By ANNE GELHAUS | email@example.com
February 7, 2018 at 7:42 am
When the Choral Project decided to stage a concert in honor of Leonard Bernstein’s centennial, the choir was drawn to the composer’s activism as well as his music.
“The Choral Project has always been on the cutting edge,” says Hal Laster, the choir’s general manager, adding that Bernstein “was on the cutting edge of a lot of things: his conducting style, his choice of text.”
The program Choral Project artistic director Daniel Hughes came up with for the Feb. 10 concert “Art of Sound: Bernstein at 100” is a mix of the iconic, with selections from “West Side Story,” and the less familiar, like “So Pretty,” an anti-war song Bernstein wrote with Betty Comden and Adolph Green for a “Broadway for Peace” fundraiser in 1968.
The Choral Project’s concert is one of thousands of musical tributes to Bernstein being staged around the world ahead of what would have been the composer’s 100th birthday on Aug. 25.
“It felt like the appropriate time to recognize the monumental achievements of Bernstein and what he brought to the music world,” Laster says.
Laster, who sings with the choir, is especially looking forward to performing “Chichester Psalms,” Bernstein’s setting of Hebrew psalms.
“I’ve never sung it before, though I’ve heard it many times,” he says. “It’s a real treat for me.”
While the work can be performed with a full orchestra, the Choral Project will be using the composer’s reduced score that calls for accompaniment by harp, percussion and organ. This is in part in deference to the massive pipe organ at Mission Santa Clara, where the concert will be held.
Boy soprano Nick McKee from the Ragazzi Boys Chorus will be the soloist on the second movement of “Chichester Psalms,” based on the “Psalm of David.” Laster says Bernstein “insisted that the solo never be sung by a woman because it represents the boy David.”
Laster says the concert is intended to highlight the multiple genres Bernstein worked in.
“It’s not just classical but Broadway,” he adds. “There are some very well-known works and things not done very often.”
Besides “West Side Story,” Bernstein’s Broadway shows include “Candide,” an operetta with lyrics by Stephen Sondheim, Dorothy Parker and Lillian Hellman, among others.
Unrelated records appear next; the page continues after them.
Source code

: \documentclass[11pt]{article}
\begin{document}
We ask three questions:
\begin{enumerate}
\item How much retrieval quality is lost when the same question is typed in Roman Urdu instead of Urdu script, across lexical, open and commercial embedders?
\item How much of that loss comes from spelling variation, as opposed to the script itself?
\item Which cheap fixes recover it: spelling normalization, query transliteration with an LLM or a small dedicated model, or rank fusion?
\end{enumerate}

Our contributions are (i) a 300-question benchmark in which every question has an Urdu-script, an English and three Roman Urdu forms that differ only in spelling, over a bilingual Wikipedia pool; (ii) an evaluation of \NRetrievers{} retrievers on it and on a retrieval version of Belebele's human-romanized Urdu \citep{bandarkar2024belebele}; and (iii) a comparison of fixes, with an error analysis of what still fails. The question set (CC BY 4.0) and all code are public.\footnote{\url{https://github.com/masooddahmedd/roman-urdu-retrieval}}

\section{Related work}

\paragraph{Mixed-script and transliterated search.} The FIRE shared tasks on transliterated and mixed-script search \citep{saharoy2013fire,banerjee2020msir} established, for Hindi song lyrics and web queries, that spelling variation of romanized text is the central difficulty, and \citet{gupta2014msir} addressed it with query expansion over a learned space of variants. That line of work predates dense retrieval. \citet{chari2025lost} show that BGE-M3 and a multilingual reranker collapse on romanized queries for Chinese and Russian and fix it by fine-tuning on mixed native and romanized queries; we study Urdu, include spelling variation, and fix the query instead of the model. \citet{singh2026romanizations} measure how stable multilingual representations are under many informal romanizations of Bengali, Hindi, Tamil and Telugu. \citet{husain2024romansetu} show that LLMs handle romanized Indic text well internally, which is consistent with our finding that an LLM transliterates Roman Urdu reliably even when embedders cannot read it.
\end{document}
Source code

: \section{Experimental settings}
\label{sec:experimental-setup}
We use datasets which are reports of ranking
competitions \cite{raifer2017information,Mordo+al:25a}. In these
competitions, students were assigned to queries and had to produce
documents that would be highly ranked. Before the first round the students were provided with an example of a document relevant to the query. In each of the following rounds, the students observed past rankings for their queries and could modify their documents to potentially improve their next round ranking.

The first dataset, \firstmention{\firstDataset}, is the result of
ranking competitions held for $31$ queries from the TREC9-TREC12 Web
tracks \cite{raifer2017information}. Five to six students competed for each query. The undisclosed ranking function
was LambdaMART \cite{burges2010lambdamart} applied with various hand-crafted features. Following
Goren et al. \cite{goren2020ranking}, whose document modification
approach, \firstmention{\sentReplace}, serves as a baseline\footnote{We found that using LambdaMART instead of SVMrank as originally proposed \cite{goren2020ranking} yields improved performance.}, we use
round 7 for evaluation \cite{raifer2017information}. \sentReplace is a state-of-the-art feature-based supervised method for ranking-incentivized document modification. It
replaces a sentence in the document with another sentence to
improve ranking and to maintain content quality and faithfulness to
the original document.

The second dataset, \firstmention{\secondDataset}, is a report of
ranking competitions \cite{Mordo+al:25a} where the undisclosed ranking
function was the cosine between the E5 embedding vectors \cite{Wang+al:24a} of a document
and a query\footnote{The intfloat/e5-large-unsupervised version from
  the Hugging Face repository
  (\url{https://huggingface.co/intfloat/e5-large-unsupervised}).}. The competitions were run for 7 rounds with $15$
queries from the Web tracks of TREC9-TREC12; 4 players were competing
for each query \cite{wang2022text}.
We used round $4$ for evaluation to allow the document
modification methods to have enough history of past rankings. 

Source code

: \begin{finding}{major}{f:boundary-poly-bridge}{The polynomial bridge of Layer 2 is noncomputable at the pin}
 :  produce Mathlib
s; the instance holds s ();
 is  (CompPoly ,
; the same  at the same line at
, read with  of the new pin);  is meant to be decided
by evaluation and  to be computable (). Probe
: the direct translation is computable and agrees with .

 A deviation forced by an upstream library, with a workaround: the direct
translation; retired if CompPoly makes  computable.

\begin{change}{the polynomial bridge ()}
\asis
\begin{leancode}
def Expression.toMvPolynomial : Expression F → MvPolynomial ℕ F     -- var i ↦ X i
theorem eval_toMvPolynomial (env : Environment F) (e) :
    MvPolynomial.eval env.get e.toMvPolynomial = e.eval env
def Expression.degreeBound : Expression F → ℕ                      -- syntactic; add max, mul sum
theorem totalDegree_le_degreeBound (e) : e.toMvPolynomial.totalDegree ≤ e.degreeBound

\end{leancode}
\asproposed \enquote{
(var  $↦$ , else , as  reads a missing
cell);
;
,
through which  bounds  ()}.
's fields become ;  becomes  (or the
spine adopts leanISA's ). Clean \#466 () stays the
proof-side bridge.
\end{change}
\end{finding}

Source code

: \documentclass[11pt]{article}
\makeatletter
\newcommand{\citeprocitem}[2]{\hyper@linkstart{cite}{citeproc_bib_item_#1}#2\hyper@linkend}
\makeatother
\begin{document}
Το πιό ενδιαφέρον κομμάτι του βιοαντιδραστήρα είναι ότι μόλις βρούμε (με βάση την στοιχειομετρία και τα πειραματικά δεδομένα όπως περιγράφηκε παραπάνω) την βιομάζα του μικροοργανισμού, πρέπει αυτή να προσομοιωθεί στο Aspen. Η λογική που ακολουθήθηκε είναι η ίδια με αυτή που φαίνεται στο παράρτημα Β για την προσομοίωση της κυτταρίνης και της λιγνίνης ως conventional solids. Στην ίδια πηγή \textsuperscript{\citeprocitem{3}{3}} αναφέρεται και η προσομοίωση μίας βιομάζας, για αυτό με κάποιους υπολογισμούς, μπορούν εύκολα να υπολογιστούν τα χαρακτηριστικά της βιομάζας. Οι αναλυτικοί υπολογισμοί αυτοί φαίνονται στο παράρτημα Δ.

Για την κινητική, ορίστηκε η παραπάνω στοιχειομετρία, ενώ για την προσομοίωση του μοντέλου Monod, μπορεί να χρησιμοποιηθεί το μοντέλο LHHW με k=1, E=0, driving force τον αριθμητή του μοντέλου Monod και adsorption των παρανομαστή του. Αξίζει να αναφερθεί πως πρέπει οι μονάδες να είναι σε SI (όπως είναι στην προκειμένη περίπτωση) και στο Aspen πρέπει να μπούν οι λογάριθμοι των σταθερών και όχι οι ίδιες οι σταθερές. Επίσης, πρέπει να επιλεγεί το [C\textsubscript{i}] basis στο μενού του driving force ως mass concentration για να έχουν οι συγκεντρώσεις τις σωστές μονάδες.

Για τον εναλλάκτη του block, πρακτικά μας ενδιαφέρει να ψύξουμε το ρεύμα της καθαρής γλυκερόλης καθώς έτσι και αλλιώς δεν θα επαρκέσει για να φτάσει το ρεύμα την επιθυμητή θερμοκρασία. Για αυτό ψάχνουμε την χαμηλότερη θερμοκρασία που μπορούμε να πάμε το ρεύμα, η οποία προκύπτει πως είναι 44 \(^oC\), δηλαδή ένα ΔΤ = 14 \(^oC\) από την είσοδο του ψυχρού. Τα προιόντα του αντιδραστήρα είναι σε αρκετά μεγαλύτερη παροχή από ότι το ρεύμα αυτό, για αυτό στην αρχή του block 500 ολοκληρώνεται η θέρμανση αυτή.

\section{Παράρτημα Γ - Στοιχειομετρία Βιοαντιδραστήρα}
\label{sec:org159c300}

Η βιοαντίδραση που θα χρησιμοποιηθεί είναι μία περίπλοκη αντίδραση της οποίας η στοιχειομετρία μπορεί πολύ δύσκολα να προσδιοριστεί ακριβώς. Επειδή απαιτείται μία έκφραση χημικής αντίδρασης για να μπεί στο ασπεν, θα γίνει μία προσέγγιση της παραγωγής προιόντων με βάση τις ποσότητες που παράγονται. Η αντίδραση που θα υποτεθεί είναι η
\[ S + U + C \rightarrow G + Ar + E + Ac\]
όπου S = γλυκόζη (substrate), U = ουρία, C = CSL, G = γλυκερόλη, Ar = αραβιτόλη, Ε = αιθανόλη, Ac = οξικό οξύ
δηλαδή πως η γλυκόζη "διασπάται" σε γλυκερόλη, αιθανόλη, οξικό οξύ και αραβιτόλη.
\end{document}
The Choral Project will sing “Glitter and Be Gay” from that 1956 show.
A year prior, Bernstein and Hellman had collaborated on “The Lark,” an adaptation of a French play about the trail of Joan of Arc. The Choral Project’s performance will include some of the French and Latin choruses the composer wrote for the production.
The choir will also sing two movements from “Mass,” which Bernstein wrote to inaugurate the Kennedy Center in 1971. This comes on the heels of last week’s performance of the full work by the Los Angeles Philharmonic and Master Chorale, but Laster says it’s good to have multiple renditions of the composer’s works as part of his centennial celebration.
“The fact that he was able to do all these things deserves to be remembered, even if it is with thousands of performances.”
The Choral Project performs “Art of Sound: Bernstein at 100” Feb. 10 at 8 p.m. at Mission Santa Clara de Asis, 500 El Camino Real, Santa Clara. Tickets are $10-$25 at brownpapertickets.com.